Dans la pharmacopée populaire, l’Ache est employée comme diurétique : la racine [elle fait partie des racines dites "apéritives" (Ache, Asperge, Fenouil , Persil , Petit—Houx) et entrait dans le sirop diurétique des 5 racines (Codex 1949)] en décoction et en alcoolat, la feuille et les graines en infusion. On notera l’emploi, en usage externe, des feuilles fraîches écrasées en cataplasme froid contre les contusions et les ulcères.

 



Au Moyen—Age, la plupart des chirurgiens : Guillaume de Salicet, Henri de Mondeville, Guy de Chauliac emploient l’Ache, extérieurement, conne résolutif :

 

    "Ache est chaude et sèche (...) la domestique et la sauvage résolvent les apostèmes froides et durs et aussi les chauds.

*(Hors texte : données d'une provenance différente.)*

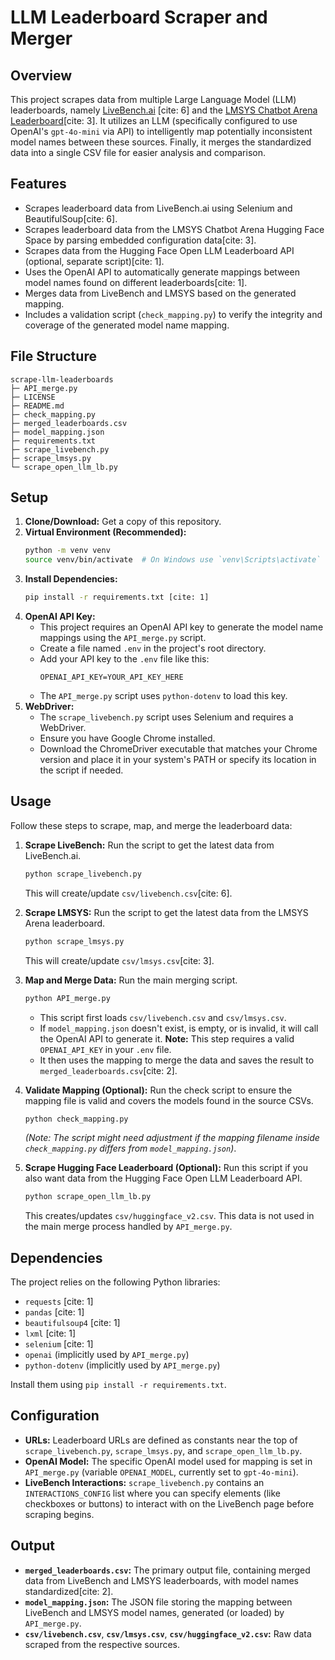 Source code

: # LLM Leaderboard Scraper and Merger

## Overview

This project scrapes data from multiple Large Language Model (LLM) leaderboards, namely [LiveBench.ai](https://livebench.ai/#/) [cite: 6] and the [LMSYS Chatbot Arena Leaderboard](https://lmarena-ai-chatbot-arena-leaderboard.hf.space/)[cite: 3]. It utilizes an LLM (specifically configured to use OpenAI's `gpt-4o-mini` via API) to intelligently map potentially inconsistent model names between these sources. Finally, it merges the standardized data into a single CSV file for easier analysis and comparison.

## Features

* Scrapes leaderboard data from LiveBench.ai using Selenium and BeautifulSoup[cite: 6].
* Scrapes leaderboard data from the LMSYS Chatbot Arena Hugging Face Space by parsing embedded configuration data[cite: 3].
* Scrapes data from the Hugging Face Open LLM Leaderboard API (optional, separate script)[cite: 1].
* Uses the OpenAI API to automatically generate mappings between model names found on different leaderboards[cite: 1].
* Merges data from LiveBench and LMSYS based on the generated mapping.
* Includes a validation script (`check_mapping.py`) to verify the integrity and coverage of the generated model name mapping.

## File Structure
```
scrape-llm-leaderboards
├─ API_merge.py
├─ LICENSE
├─ README.md
├─ check_mapping.py
├─ merged_leaderboards.csv
├─ model_mapping.json
├─ requirements.txt
├─ scrape_livebench.py
├─ scrape_lmsys.py
└─ scrape_open_llm_lb.py

```

## Setup

1.  **Clone/Download:** Get a copy of this repository.
2.  **Virtual Environment (Recommended):**
    ```bash
    python -m venv venv
    source venv/bin/activate  # On Windows use `venv\Scripts\activate`
    ```
3.  **Install Dependencies:**
    ```bash
    pip install -r requirements.txt [cite: 1]
    ```
4.  **OpenAI API Key:**
    * This project requires an OpenAI API key to generate the model name mappings using the `API_merge.py` script.
    * Create a file named `.env` in the project's root directory.
    * Add your API key to the `.env` file like this:
        ```
        OPENAI_API_KEY=YOUR_API_KEY_HERE
        ```
    * The `API_merge.py` script uses `python-dotenv` to load this key.
5.  **WebDriver:**
    * The `scrape_livebench.py` script uses Selenium and requires a WebDriver.
    * Ensure you have Google Chrome installed.
    * Download the ChromeDriver executable that matches your Chrome version and place it in your system's PATH or specify its location in the script if needed.

## Usage

Follow these steps to scrape, map, and merge the leaderboard data:

1.  **Scrape LiveBench:** Run the script to get the latest data from LiveBench.ai.
    ```bash
    python scrape_livebench.py
    ```
    This will create/update `csv/livebench.csv`[cite: 6].

2.  **Scrape LMSYS:** Run the script to get the latest data from the LMSYS Arena leaderboard.
    ```bash
    python scrape_lmsys.py
    ```
    This will create/update `csv/lmsys.csv`[cite: 3].

3.  **Map and Merge Data:** Run the main merging script.
    ```bash
    python API_merge.py
    ```
    * This script first loads `csv/livebench.csv` and `csv/lmsys.csv`.
    * If `model_mapping.json` doesn't exist, is empty, or is invalid, it will call the OpenAI API to generate it. **Note:** This step requires a valid `OPENAI_API_KEY` in your `.env` file.
    * It then uses the mapping to merge the data and saves the result to `merged_leaderboards.csv`[cite: 2].

4.  **Validate Mapping (Optional):** Run the check script to ensure the mapping file is valid and covers the models found in the source CSVs.
    ```bash
    python check_mapping.py
    ```
    *(Note: The script might need adjustment if the mapping filename inside `check_mapping.py` differs from `model_mapping.json`)*.

5.  **Scrape Hugging Face Leaderboard (Optional):** Run this script if you also want data from the Hugging Face Open LLM Leaderboard API.
    ```bash
    python scrape_open_llm_lb.py
    ```
    This creates/updates `csv/huggingface_v2.csv`. This data is not used in the main merge process handled by `API_merge.py`.

## Dependencies

The project relies on the following Python libraries:

* `requests` [cite: 1]
* `pandas` [cite: 1]
* `beautifulsoup4` [cite: 1]
* `lxml` [cite: 1]
* `selenium` [cite: 1]
* `openai` (implicitly used by `API_merge.py`)
* `python-dotenv` (implicitly used by `API_merge.py`)

Install them using `pip install -r requirements.txt`.

## Configuration

* **URLs:** Leaderboard URLs are defined as constants near the top of `scrape_livebench.py`, `scrape_lmsys.py`, and `scrape_open_llm_lb.py`.
* **OpenAI Model:** The specific OpenAI model used for mapping is set in `API_merge.py` (variable `OPENAI_MODEL`, currently set to `gpt-4o-mini`).
* **LiveBench Interactions:** `scrape_livebench.py` contains an `INTERACTIONS_CONFIG` list where you can specify elements (like checkboxes or buttons) to interact with on the LiveBench page before scraping begins.

## Output

* **`merged_leaderboards.csv`:** The primary output file, containing merged data from LiveBench and LMSYS leaderboards, with model names standardized[cite: 2].
* **`model_mapping.json`:** The JSON file storing the mapping between LiveBench and LMSYS model names, generated (or loaded) by `API_merge.py`.
* **`csv/livebench.csv`**, **`csv/lmsys.csv`**, **`csv/huggingface_v2.csv`:** Raw data scraped from the respective sources.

Si la sauvage est mise pilée en emplâtre sur un membre elle y produit vésication par sa chaleur et acuité (...)" ( Guillaume de Salicet ).

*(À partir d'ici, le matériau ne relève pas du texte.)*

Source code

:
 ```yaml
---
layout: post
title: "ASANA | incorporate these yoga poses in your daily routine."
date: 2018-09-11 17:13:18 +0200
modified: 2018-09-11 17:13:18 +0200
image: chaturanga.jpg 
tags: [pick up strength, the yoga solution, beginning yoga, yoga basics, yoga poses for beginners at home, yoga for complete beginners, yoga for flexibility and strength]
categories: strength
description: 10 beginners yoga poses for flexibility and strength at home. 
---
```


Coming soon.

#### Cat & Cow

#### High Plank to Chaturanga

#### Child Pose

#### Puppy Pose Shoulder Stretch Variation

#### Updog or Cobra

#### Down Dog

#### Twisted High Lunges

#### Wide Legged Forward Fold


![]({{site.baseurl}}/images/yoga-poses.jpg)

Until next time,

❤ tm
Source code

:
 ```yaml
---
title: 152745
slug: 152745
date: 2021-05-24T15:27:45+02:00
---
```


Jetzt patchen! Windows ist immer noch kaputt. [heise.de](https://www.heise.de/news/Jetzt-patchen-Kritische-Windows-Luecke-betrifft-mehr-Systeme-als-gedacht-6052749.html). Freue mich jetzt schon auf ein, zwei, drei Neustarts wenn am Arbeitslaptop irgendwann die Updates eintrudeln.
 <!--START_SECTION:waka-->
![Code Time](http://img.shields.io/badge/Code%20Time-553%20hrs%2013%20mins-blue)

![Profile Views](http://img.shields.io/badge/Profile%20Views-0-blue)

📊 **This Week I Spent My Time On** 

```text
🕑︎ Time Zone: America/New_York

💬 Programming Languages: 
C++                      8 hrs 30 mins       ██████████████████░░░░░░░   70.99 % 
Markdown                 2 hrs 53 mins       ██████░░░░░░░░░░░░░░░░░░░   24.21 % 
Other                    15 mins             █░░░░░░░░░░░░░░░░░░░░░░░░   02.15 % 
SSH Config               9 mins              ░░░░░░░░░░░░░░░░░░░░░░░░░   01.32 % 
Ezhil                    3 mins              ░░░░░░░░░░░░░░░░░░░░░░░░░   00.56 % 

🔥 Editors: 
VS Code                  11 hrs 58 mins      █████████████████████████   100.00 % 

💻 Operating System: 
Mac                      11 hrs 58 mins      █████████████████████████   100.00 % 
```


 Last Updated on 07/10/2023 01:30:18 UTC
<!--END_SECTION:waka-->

    "Apium, en arabe Karafs, en grec Selinon. Il est chaud au 1er degré, sec au deuxième. Il en existe deux, l'un cultivé, l'autre sauvage. Le premier se subdivise en deux espèces, d’abord celle bien connue à cause de son fréquent usage, puis celle qu‘on appelle Persil, Petroselinon, c ‘est - à -  dire Persil des Rochers, et qu‘on emploie comme condiment culinaire [ Petroselinuni sativum Hoffm. = Carum petroselinuni Benth. et Hook. Le persil est rattaché par Henri au genre Apium, ceci a été conservé par les modernes (R. Paris et H.Moyse, 1967, Matière médicale,T.II, p. 475 )] . L ‘Apium sauvage comprend sept espèces : 1° le Cresson aquatique ou Hydroselinon, de hydros, eau, nommé aussi Séneçon, Poivre d ‘eau, Cyminum ou Cumin. Avicenne en a parlé dans le 2ème Canon, au chapitre de Apio., de Cymino et de Pipere aquae ; 2° l‘Apium des grenouilles ou Ranium ou Batrachion (…); 3° la  Bérula dite pupille de l'œil et Poivre d’eau; 4° le Persil macédonien bien connu ; 5° le Trèfle ; 6° l’Apium risus, Herbe scélérate (…); 7° Apium haemorrhoidarum (...) on assure (comme l’indique son nom) qu’il calme les douleurs des hémorroides" [on remarquera avec ce passage, les difficultés que l’on s'attendrait à rencontrer quand on veut rattacher les plantes utilisées au Moyen—Age à des espèces actuelles : non seulement les noms sont souvent fantaisistes mais la classification est différente ( celle utilisée de nos jours a été, essentiellement, mise au point au XVIIIe par Charles de Linné, célèbre naturaliste suédois, né à Rashult en 1707 et mort à Upsala en 1778 ). En fait il n'en est rien : sur les 145 substances d'origine végétale retenues pour ce glossaire, seules 14 présentent un classement botanique litigieux et 1 seule n'a pas pu être classée, ce qui fait donc que 92% de la matière médicale médiévale d'origine végétale ont pu être rattachés à des familles botaniques modernes!
    Cependant,
    Henri de Mondeville, bien qu'étant, par ailleurs,  un remarquable botaniste, rattache au genre Apium un certain nombre de plantes qui n’ont aucun rapport avec lui : le Cresson, par exemple ( Nasturtium officinale R.Br., famille des Crucifères ) est nommé Séneçon, Poivre d’eau, Cumin, toutes plantes qui sont différentes. Il en est de même pour les autres espèces citées. Saint—Léger (in Nicaise) a cru pouvoir interpréter ainsi les plantes indiquées par Henri : Apium des grenouilles = Anemone nemorosa L., Renonculacées ; Bérula = Veronica beccabunga L., Scrofulariacées. Persil macédonien = Bubon macedonicum L., Ombellifères, notons à propos de cette espèce que ce nom a complètement disparu des flores actuelles ; Trèfle = Menyanthes trifoliata L., Gentianées ; Apium risus = Ranunculus sceleratus L., Renonculacées ; Apium haemorrhoidarum = Ficaria renunculoïdes Moench., Renonculacées] ( Henri de Mondeville, Synonymes des résolutifs, 98);

    "Ache est une herbe :  elle a plusieurs espèces, chaude au premier, seiche au second, avec maturation et mondification "( Guy de Chauliac ).